Task to complete –
Give again the line that contains "Les fichiers sont rassemblés en dossier.", plus every line after it to the end of the records, unchanged.

-=-=-=-=-

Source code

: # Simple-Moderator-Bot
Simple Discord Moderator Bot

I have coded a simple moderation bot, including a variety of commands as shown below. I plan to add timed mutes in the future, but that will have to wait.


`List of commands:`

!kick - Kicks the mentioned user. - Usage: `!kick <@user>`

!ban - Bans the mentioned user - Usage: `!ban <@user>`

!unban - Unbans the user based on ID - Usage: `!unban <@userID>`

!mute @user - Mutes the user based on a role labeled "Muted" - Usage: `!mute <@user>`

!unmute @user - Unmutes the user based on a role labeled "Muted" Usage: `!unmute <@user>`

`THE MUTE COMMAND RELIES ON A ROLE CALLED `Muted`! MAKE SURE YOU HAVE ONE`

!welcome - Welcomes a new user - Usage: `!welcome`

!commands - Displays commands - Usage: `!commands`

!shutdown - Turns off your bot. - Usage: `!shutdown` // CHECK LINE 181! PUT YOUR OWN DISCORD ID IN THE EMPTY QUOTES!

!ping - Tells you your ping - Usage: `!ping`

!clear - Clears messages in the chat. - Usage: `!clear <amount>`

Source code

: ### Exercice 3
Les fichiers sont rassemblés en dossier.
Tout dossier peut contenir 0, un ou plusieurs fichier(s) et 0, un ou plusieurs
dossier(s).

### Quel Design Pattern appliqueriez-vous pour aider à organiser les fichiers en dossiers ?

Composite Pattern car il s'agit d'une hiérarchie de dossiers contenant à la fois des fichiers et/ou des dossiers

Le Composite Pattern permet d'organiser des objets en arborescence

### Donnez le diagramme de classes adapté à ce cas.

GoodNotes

-=-=-=-=-

Answer space –
Les fichiers sont rassemblés en dossier.
Tout dossier peut contenir 0, un ou plusieurs fichier(s) et 0, un ou plusieurs
dossier(s).

### Quel Design Pattern appliqueriez-vous pour aider à organiser les fichiers en dossiers ?

Composite Pattern car il s'agit d'une hiérarchie de dossiers contenant à la fois des fichiers et/ou des dossiers

Le Composite Pattern permet d'organiser des objets en arborescence

### Donnez le diagramme de classes adapté à ce cas.

GoodNotes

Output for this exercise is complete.